Your assignment
Begin your copy at the line that holds "The fitting circuit" and carry it through the final line of the data, writing out each line exactly and omitting pictures.

========

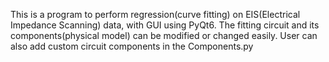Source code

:This is a program to perform regression(curve fitting) on EIS(Electrical Impedance Scanning) data, with GUI using PyQt6.
The fitting circuit and its components(physical model) can be modified or changed easily. User can also add custom circuit components in the Components.py
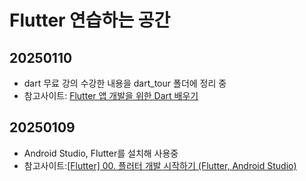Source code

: # Flutter 연습하는 공간

## 20250110
- dart 무료 강의 수강한 내용을 dart_tour 폴더에 정리 중
- 참고사이트: [
Flutter 앱 개발을 위한 Dart 배우기](https://nomadcoders.co/dart-for-beginners)

## 20250109
- Android Studio, Flutter를 설치해 사용중
- 참고사이트:[[Flutter] 00. 플러터 개발 시작하기 (Flutter, Android Studio)](https://velog.io/@hyeongjun/Flutter-00.-%ED%94%8C%EB%9F%AC%ED%84%B0-%EA%B0%9C%EB%B0%9C-%EC%8B%9C%EC%9E%91%ED%95%98%EA%B8%B0)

========

Exercise output
The fitting circuit and its components(physical model) can be modified or changed easily. User can also add custom circuit components in the Components.py
Source code

: # Flutter 연습하는 공간

## 20250110
- dart 무료 강의 수강한 내용을 dart_tour 폴더에 정리 중
- 참고사이트: [
Flutter 앱 개발을 위한 Dart 배우기](https://nomadcoders.co/dart-for-beginners)

## 20250109
- Android Studio, Flutter를 설치해 사용중
- 참고사이트:[[Flutter] 00. 플러터 개발 시작하기 (Flutter, Android Studio)](https://velog.io/@hyeongjun/Flutter-00.-%ED%94%8C%EB%9F%AC%ED%84%B0-%EA%B0%9C%EB%B0%9C-%EC%8B%9C%EC%9E%91%ED%95%98%EA%B8%B0)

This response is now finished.